Figure 1—figure supplement 7. Library diversity and regions of regulatory activity in HepG2 cells.

(A) Comparison of diversity of unique mSTARR-seq DNA and RNA fragments from the library published in Lea et al., 2018 (transfected into K562 cells) versus the same library transfected into HepG2 cells in this study. Each dot represents an experimental replicate (n=12 replicates for each box). Each box represents the interquartile range, with the median value depicted as a horizontal bar. Whiskers extend to the most extreme values within 1.5 x of the interquartile range. (B) mSTARR-seq regulatory activity in HepG2 cells is strongly enriched in ENCODE-defined enhancers (indicated in blue) and some classes of promoters, and depleted in repressed and repetitive states.

Figure 1—figure supplement 8. Methylation-dependent regulatory activity across datasets.
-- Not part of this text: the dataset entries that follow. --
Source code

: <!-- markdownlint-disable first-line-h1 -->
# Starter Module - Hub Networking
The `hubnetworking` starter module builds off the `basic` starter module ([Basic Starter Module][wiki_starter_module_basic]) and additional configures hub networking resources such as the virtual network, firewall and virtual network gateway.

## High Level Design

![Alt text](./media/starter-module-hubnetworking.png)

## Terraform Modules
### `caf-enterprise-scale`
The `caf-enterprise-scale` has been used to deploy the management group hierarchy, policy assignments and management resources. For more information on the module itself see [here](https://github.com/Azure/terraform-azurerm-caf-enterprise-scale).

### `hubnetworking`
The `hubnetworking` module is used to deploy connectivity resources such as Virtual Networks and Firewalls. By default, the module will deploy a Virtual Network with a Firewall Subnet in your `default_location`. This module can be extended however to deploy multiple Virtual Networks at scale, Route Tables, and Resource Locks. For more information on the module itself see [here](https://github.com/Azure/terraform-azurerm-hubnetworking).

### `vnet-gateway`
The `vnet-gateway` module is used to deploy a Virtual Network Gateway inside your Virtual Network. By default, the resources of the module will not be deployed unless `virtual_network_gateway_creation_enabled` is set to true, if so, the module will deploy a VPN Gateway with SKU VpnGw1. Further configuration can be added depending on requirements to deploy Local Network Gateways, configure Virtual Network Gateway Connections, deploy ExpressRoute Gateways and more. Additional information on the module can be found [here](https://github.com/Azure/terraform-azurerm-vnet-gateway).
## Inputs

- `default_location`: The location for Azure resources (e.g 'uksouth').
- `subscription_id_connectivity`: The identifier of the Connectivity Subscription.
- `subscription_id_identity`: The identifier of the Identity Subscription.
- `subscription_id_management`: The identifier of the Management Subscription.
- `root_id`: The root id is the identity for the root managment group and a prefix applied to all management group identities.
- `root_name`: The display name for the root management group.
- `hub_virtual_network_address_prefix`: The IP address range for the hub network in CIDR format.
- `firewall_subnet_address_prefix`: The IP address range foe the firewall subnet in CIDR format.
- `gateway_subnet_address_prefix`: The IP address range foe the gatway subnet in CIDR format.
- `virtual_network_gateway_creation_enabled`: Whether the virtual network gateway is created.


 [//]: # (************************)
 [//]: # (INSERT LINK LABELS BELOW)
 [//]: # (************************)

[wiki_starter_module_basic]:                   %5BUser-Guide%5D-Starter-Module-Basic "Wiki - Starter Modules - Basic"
Effects of methylation on regulatory activity estimated in this study in the baseline dataset are consistent with methylation effects in K562s estimated from a previously generated mSTARR-seq dataset (Lea et al., 2018) and with methylation effects estimated in HepG2 liver cells (Lea et al., 2018: Pearson’s r=0.534 for 1250 windows with FDR <1% in both data sets, R²=0.286, p=3.19 x 10^–93; HepG2: Pearson’s r=0.526 for 511 windows with FDR <1% in both data sets, R²=0.277, p=8.87 x 10^–38). Each dot represents a 600 bp regulatory window identified, in either the sham or methylated states, in both datasets (FDR <1%; note that not all regulatory windows show significant methylation dependence [MD]). Dashed lines are the best fit lines. In all cases, negative effect sizes correspond to reduced activity in the methylated condition and positive effect sizes correspond to increased activity in the methylated condition.

Figure 1—figure supplement 9. RNA to DNA ratios in the methylated and unmethylated replicates in the baseline dataset.
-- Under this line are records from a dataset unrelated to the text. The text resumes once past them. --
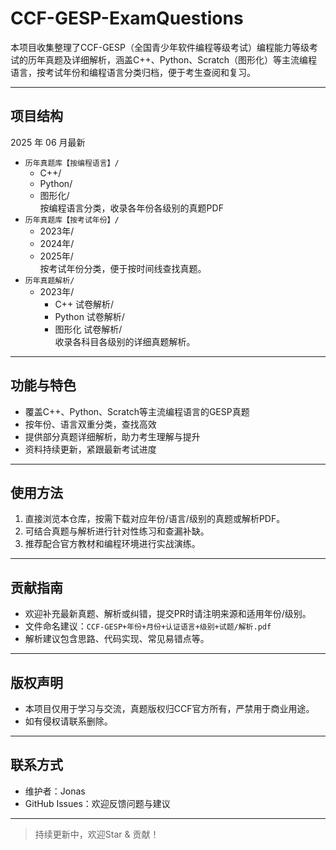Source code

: # CCF-GESP-ExamQuestions

本项目收集整理了CCF-GESP（全国青少年软件编程等级考试）编程能力等级考试的历年真题及详细解析，涵盖C++、Python、Scratch（图形化）等主流编程语言，按考试年份和编程语言分类归档，便于考生查阅和复习。

---

## 项目结构

2025 年 06 月最新

- `历年真题库【按编程语言】/`  
  - C++/  
  - Python/  
  - 图形化/  
  按编程语言分类，收录各年份各级别的真题PDF
- `历年真题库【按考试年份】/`  
  - 2023年/  
  - 2024年/  
  - 2025年/  
  按考试年份分类，便于按时间线查找真题。
- `历年真题解析/`  
  - 2023年/  
    - C++ 试卷解析/  
    - Python 试卷解析/  
    - 图形化 试卷解析/  
  收录各科目各级别的详细真题解析。

---

## 功能与特色

- 覆盖C++、Python、Scratch等主流编程语言的GESP真题
- 按年份、语言双重分类，查找高效
- 提供部分真题详细解析，助力考生理解与提升
- 资料持续更新，紧跟最新考试进度

---

## 使用方法

1. 直接浏览本仓库，按需下载对应年份/语言/级别的真题或解析PDF。
2. 可结合真题与解析进行针对性练习和查漏补缺。
3. 推荐配合官方教材和编程环境进行实战演练。

---

## 贡献指南

- 欢迎补充最新真题、解析或纠错，提交PR时请注明来源和适用年份/级别。
- 文件命名建议：`CCF-GESP+年份+月份+认证语言+级别+试题/解析.pdf`
- 解析建议包含思路、代码实现、常见易错点等。

---

## 版权声明

- 本项目仅用于学习与交流，真题版权归CCF官方所有，严禁用于商业用途。
- 如有侵权请联系删除。

---

## 联系方式

- 维护者：Jonas
- GitHub Issues：欢迎反馈问题与建议

---

> 持续更新中，欢迎Star & 贡献！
Mean RNA (in counts per million) to DNA ratios for methylated replicates (x-axis) versus unmethylated replicates (y-axis). A constant of 0.5 was added to the initial raw counts to ensure no denominator values were 0. Each dot represents a 600 bp window that was formally tested for enhancer activity (A), exhibited significant regulatory activity (B), or exhibited significant methylation-dependent regulatory activity (C) in the baseline dataset. Solid diagonal lines represent y=x, and dashed lines represent the best fit lines. As expected, 600 bp windows tend to show higher RNA to DNA ratios in the unmethylated condition relative to the methylated condition.

Figure 1—figure supplement 10. Histograms of RNA to DNA ratios in the baseline dataset.

The x-axis represents the log₂(mean RNA [in counts per million] to DNA ratios) for the baseline dataset. A constant of 0.5 was added to the initial raw counts to prevent 0 from being in the denominator. Lower values on the x-axis indicate windows showing lower regulatory activity. N=3721 regulatory windows; N=1768 MD regulatory windows.

Figure 1—figure supplement 11. Relationship between CpG density and methylation-dependent regulatory activity.

CpG-dense mSTARR-seq regulatory regions are more likely to be repressed by DNA methylation (positive y-axis value; Spearman’s rho=0.370, p=9.865 x 10^–121; n=3,721 regions with mSTARR-seq regulatory activity). Each dot represents a 600 bp window that showed significant regulatory activity (FDR <1%). Red and blue dots represent regulatory windows where methylation-dependent activity was or was not detected, respectively. The dashed line represents the best fit line.